→ **What you should do**
The expected output is each line in the data below that includes the string "currently".

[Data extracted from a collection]
◇ ◇ ◇ ◇ ◇

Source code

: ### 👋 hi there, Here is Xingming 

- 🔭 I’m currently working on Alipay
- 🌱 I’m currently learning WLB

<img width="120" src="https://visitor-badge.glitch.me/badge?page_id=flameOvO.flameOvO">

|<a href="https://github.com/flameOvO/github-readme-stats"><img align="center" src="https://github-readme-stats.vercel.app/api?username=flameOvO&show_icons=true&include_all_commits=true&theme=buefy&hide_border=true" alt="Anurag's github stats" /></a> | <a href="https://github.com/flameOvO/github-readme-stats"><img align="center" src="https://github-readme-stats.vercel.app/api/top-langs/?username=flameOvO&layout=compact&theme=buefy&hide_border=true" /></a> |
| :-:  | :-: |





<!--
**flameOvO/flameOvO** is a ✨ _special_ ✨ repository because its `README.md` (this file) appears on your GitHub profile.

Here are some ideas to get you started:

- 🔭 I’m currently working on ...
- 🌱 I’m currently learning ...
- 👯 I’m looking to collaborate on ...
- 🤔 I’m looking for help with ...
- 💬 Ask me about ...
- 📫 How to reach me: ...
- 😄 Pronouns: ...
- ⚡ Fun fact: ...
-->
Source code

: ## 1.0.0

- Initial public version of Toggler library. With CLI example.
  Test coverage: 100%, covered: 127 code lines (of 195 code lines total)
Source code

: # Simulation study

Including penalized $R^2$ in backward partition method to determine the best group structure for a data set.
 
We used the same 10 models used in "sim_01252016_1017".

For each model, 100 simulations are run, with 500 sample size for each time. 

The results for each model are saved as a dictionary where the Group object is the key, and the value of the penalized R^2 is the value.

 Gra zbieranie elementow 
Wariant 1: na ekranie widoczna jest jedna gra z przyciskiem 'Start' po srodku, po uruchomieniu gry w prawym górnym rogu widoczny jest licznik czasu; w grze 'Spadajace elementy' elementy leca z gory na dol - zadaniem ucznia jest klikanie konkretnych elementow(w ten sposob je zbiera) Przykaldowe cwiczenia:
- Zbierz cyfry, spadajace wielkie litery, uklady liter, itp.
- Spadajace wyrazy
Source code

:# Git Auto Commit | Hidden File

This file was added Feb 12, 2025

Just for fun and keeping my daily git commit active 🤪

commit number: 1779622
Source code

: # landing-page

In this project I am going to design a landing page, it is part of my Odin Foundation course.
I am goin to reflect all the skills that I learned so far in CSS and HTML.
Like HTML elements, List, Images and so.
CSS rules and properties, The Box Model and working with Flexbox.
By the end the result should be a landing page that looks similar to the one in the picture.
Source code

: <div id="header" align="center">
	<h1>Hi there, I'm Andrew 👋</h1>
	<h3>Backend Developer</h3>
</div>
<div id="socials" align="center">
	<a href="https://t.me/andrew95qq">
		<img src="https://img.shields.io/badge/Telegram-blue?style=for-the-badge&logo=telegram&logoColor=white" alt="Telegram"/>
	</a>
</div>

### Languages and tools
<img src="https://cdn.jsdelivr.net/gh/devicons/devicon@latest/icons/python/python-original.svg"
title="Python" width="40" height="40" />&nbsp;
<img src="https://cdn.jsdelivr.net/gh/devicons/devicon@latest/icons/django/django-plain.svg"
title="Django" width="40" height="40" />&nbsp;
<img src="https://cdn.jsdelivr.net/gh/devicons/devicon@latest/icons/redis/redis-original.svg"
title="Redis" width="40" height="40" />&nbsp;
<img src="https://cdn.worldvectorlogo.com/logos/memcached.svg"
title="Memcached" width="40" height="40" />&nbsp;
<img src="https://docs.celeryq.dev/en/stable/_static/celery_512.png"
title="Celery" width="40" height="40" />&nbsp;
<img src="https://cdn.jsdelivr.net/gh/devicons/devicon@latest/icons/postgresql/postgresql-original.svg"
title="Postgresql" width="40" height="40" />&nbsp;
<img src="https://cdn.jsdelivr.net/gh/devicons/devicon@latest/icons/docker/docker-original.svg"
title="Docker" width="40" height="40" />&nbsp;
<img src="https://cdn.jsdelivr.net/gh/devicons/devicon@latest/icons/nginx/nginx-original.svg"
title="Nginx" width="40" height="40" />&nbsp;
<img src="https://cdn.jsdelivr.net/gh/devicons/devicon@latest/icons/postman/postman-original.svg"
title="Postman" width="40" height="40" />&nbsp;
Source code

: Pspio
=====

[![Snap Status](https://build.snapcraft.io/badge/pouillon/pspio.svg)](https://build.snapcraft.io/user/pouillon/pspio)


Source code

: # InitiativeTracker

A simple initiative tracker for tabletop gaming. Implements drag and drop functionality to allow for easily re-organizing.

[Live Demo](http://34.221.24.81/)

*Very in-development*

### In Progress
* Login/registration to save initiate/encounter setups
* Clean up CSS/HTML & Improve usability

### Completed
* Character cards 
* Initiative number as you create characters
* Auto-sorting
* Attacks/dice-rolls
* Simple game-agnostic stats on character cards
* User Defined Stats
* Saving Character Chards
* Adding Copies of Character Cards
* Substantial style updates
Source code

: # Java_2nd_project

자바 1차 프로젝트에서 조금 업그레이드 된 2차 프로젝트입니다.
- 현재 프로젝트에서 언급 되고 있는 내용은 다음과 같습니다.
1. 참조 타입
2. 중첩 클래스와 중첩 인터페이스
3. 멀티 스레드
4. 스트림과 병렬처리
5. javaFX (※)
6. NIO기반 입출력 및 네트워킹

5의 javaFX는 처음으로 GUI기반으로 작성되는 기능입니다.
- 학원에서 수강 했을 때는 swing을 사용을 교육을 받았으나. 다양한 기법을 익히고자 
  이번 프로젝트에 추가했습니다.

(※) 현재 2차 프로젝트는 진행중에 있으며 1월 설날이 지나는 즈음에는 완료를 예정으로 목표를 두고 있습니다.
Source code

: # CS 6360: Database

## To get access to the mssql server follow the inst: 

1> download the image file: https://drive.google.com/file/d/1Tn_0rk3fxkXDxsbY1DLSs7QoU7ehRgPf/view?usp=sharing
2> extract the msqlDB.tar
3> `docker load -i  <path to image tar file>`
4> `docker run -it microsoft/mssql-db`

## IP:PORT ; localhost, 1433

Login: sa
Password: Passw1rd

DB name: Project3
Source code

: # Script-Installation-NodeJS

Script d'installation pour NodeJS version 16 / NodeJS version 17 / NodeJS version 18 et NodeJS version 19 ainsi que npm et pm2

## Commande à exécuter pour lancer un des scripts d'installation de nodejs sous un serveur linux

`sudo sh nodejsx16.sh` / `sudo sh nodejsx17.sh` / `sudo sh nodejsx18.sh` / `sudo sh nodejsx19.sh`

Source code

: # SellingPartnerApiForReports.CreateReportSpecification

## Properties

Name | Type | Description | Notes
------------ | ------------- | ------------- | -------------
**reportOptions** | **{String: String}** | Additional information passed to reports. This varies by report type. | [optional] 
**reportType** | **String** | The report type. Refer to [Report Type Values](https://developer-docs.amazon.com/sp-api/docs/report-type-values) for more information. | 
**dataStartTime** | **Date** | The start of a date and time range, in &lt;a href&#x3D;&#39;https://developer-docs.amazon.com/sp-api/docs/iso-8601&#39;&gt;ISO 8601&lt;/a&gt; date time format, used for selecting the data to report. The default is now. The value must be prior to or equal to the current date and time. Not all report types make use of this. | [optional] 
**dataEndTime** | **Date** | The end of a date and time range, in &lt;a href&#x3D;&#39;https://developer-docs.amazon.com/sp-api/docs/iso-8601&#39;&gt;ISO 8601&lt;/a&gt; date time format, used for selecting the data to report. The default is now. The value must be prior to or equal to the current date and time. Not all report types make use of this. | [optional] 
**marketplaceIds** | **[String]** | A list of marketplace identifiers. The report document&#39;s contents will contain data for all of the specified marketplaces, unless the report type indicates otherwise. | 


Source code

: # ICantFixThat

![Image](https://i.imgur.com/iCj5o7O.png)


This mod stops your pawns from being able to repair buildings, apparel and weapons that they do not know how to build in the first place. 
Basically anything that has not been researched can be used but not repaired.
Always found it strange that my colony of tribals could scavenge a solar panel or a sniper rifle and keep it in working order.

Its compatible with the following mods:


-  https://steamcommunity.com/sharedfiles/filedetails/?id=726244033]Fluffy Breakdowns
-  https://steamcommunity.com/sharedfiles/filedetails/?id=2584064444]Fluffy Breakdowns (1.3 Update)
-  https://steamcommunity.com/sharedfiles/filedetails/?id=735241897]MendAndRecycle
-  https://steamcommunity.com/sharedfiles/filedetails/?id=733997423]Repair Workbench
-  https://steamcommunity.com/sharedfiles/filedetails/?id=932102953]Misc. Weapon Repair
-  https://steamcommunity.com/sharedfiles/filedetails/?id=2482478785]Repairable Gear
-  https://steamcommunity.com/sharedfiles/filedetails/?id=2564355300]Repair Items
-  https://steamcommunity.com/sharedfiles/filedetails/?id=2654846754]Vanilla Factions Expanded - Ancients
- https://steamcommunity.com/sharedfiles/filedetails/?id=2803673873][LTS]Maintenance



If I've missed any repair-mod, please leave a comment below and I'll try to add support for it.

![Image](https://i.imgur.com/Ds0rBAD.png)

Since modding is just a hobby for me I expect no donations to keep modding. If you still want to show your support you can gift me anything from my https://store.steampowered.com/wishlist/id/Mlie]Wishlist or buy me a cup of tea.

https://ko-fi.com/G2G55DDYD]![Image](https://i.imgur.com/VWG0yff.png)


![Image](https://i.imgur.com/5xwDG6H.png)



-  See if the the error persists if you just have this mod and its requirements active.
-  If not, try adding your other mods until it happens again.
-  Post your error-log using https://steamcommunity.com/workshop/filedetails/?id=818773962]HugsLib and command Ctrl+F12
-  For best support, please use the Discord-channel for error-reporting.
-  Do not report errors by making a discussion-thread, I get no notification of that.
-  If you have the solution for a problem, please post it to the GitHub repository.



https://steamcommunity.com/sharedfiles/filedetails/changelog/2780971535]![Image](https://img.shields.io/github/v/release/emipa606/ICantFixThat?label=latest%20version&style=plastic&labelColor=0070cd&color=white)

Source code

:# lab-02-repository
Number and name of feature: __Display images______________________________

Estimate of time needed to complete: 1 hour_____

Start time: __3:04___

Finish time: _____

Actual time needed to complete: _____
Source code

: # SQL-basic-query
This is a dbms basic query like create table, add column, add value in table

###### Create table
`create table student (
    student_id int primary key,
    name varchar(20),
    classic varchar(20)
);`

◇ ◇ ◇ ◇ ◇

→ **Written reply**
- 🔭 I’m currently working on Alipay
- 🌱 I’m currently learning WLB
- 🔭 I’m currently working on ...
- 🌱 I’m currently learning ...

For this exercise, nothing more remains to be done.